[Plain-text document sources]
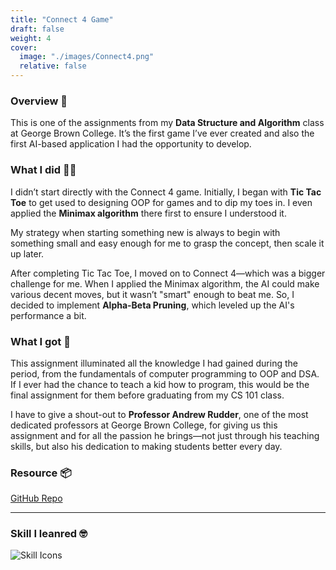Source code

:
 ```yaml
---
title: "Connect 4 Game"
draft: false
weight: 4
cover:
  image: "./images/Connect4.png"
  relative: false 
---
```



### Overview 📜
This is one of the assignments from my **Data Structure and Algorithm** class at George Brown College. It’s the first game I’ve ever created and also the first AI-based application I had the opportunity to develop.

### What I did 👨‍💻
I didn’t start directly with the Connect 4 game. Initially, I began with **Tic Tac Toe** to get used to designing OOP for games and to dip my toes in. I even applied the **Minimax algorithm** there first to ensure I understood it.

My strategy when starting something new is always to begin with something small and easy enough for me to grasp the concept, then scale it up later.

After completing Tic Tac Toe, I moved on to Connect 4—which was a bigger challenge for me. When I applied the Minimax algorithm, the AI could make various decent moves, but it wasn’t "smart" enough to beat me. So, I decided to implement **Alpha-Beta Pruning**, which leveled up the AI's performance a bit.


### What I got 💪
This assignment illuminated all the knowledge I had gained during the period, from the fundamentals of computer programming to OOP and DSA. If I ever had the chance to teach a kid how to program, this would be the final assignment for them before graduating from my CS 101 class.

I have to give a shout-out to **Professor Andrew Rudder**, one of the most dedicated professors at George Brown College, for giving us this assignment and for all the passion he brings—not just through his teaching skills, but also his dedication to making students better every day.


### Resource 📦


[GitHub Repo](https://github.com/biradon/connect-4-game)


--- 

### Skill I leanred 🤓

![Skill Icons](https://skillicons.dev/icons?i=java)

— The problem —
Which lines above include the word "https"? Pick them out and copy them.

— Task result —
[GitHub Repo](https://github.com/biradon/connect-4-game)
![Skill Icons](https://skillicons.dev/icons?i=java)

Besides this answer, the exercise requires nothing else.